Rain World brutally drowns a beautiful soundtrack
No, I haven’t completed Rain World. Haven’t come anywhere close, in fact. And if I’m being totally honest, I probably never will. There’s something pretty sad about that, because it’s a huge waste of potential.
Set in the post-apocalyptic ruins of an industrial city, Rain World is an action platformer where players guide a bizarrely deformed cat through rusty, overgrown landscapes in search of its family. It’s a visually striking game, with densely detailed pixel art and rubbery creature movements. Besides the game’s mutated Metrodvania DNA, there’s also a strong dose of Dark Souls at work – die repeatedly while travelling between safe zones, and memorise the optimal path through patient baby steps.

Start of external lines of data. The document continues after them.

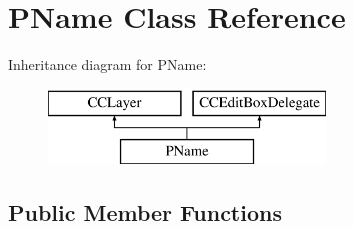 \hypertarget{class_p_name}{\section{P\-Name Class Reference}
\label{class_p_name}
}
Inheritance diagram for P\-Name\-:\begin{figure}[H]
\begin{center}
\leavevmode
\includegraphics[height=2.000000cm]{class_p_name}
\end{center}
\end{figure}
\subsection*{Public Member Functions}

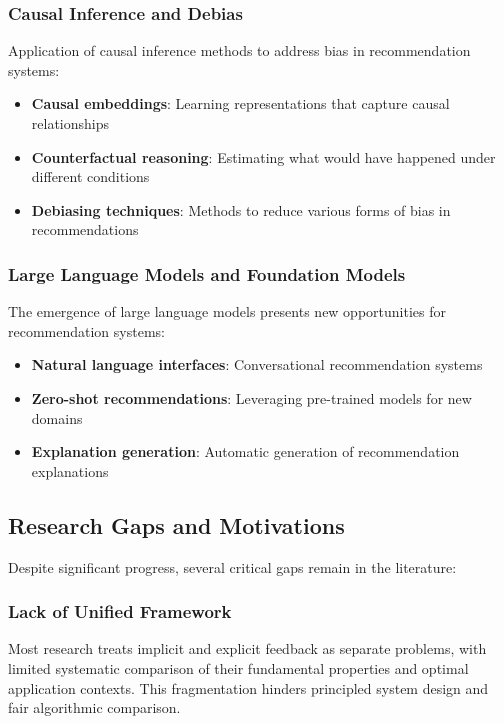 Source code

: \subsubsection{Causal Inference and Debias}
Application of causal inference methods to address bias in recommendation systems:
\begin{itemize}
    \item \textbf{Causal embeddings}: Learning representations that capture causal relationships~\cite{bonner2018causal}
    \item \textbf{Counterfactual reasoning}: Estimating what would have happened under different conditions~\cite{schnabel2016recommendations}
    \item \textbf{Debiasing techniques}: Methods to reduce various forms of bias in recommendations~\cite{chen2020bias}
\end{itemize}

\subsubsection{Large Language Models and Foundation Models}
The emergence of large language models presents new opportunities for recommendation systems:
\begin{itemize}
    \item \textbf{Natural language interfaces}: Conversational recommendation systems~\cite{gao2021advances}
    \item \textbf{Zero-shot recommendations}: Leveraging pre-trained models for new domains~\cite{hou2023large}
    \item \textbf{Explanation generation}: Automatic generation of recommendation explanations~\cite{zhang2020explainable}
\end{itemize}

\subsection{Research Gaps and Motivations}

Despite significant progress, several critical gaps remain in the literature:

\subsubsection{Lack of Unified Framework}
Most research treats implicit and explicit feedback as separate problems, with limited systematic comparison of their fundamental properties and optimal application contexts. This fragmentation hinders principled system design and fair algorithmic comparison.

There’s some crucial differences at work, however. From Software titles reset the playing field after death in a way that rewards learning and tactical adaptation, but Rain World randomises its enemies in such a way that areas can become near impassable if the algorithmic dice land the wrong side up. Worse still, a timer effectively kicks in each time the player leaves a safe zone – rain intermittently pours down, and it’s fatal when it gets too heavy. The only way to survive is to reach the next safe zone, so instead of methodically sneaking past enemies, attempted progress becomes a frenetic and sloppy rush job, usually ending in death from a harried button input. I’m all for a challenge in gaming, but that kind of brutality goes beyond risk/reward principles – it’s just plain bad design.
As I write this, Rain World’s all-too-familiar “Game Over” screen is keeping my TV from burning out. The torrential rain has washed across the screen, turning it into roaring static. Beneath the chaos is a softly swelling synth loop from composer James Therrien, a strangely soothing moment in the wake of yet another frustrating failure. Just as Rain World looks fantastic, it also sounds wonderful – The Verge wrote at length about Therrien’s “junk audio” techniques, where he recorded and distorted the sounds of common objects to compose the game’s minimal techno and ambient soundtrack.
It’s a shame that I won’t get to hear the soundtrack in its proper context, as I won’t be persevering with Rain World for much longer. All the painstaking work that went into making the game look and sound spectacular has been undermined by its unfair mechanics. I’m still curious enough to want to hear the soundtrack in full, but I’ll be taking the indignant coward’s way out and listening via Bandcamp.